25/10/2025
El León y La Centauro
🌞 Capítulo 2
Las lágrimas del León Solar
El día amaneció con un brillo extraño.
El sol parecía más cercano, más pesado, como si también guardara un secreto.
Lyra, la centauro de mirada curiosa, caminaba entre los árboles buscando a Judá.
Desde lejos escuchó un rugido que no era de furia… sino de melancolía.
Allí estaba él, el León del Sol, con la melena encendida por los rayos de la mañana.
Pero algo distinto había en sus ojos: un resplandor húmedo, como si el fuego y el agua se abrazaran dentro de su mirada.
Lyra se acercó despacio.
—Judá… ¿por qué llora el rey de la selva?
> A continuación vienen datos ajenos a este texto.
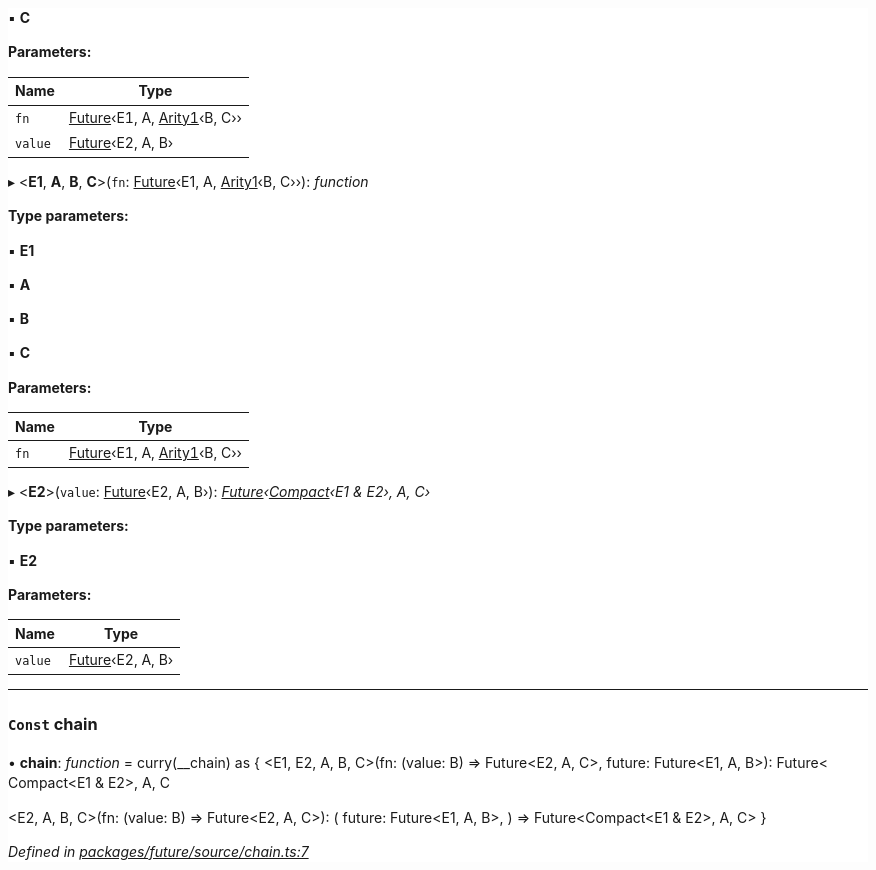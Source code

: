 ▪ **C**

**Parameters:**

Name | Type |
------ | ------ |
`fn` | [Future](future.md#future)‹E1, A, [Arity1](lambda.md#arity1)‹B, C›› |
`value` | [Future](future.md#future)‹E2, A, B› |

▸ <**E1**, **A**, **B**, **C**>(`fn`: [Future](future.md#future)‹E1, A, [Arity1](lambda.md#arity1)‹B, C››): *function*

**Type parameters:**

▪ **E1**

▪ **A**

▪ **B**

▪ **C**

**Parameters:**

Name | Type |
------ | ------ |
`fn` | [Future](future.md#future)‹E1, A, [Arity1](lambda.md#arity1)‹B, C›› |

▸ <**E2**>(`value`: [Future](future.md#future)‹E2, A, B›): *[Future](future.md#future)‹[Compact](common.md#compact)‹E1 & E2›, A, C›*

**Type parameters:**

▪ **E2**

**Parameters:**

Name | Type |
------ | ------ |
`value` | [Future](future.md#future)‹E2, A, B› |

___

### `Const` chain

• **chain**: *function* = curry(__chain) as {
  <E1, E2, A, B, C>(fn: (value: B) => Future<E2, A, C>, future: Future<E1, A, B>): Future<
    Compact<E1 & E2>,
    A,
    C
  >
  <E2, A, B, C>(fn: (value: B) => Future<E2, A, C>): <E1>(
    future: Future<E1, A, B>,
  ) => Future<Compact<E1 & E2>, A, C>
}

*Defined in [packages/future/source/chain.ts:7](https://github.com/TylorS/typed-prelude/blob/cf24d7c0/packages/future/source/chain.ts#L7)*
Judá la miró con el silencio de quien ha visto muchos amaneceres.
Sus lágrimas caían lentas, pesadas, pero brillaban como fragmentos de oro.
—No son lágrimas de tristeza —dijo finalmente, con voz profunda—.
Son recuerdos que regresan cuando el alma se atreve a sentir.
Hubo un tiempo en que rugía sin miedo, en que creía que la fuerza bastaba…
Pero la vida, Lyra, me enseñó que hasta el sol necesita descansar entre nubes.
Lyra sonrió, y su voz sonó como un arroyo entre piedras.
—No hay debilidad en tus lágrimas, Judá.
Solo los valientes se permiten sentir sin esconderse.
El fuego que llevas dentro no se apaga… solo aprende a arder distinto.
El león suspiró, y su rugido se volvió un canto.
Las aves se posaron en las ramas, los árboles inclinaron sus copas,
y por un instante el bosque entero pareció guardar respeto ante aquel renacer silencioso.
Lyra alzó la mano y tocó la melena de Judá.
El brillo del sol se reflejó en sus dedos, y una sonrisa compartida bastó para sellar un pacto sin palabras:
cada vez que Judá olvidara su fuerza, Lyra se la recordaría;
y cada vez que Lyra dudara de su luz, Judá le prestaría su sol.
Desde entonces, cuando el viento sopla entre los campos dorados,
dicen que se escuchan dos voces entrelazadas:
la risa libre de una centauro… y el rugido sereno de un león que volvió a creer en sí mismo.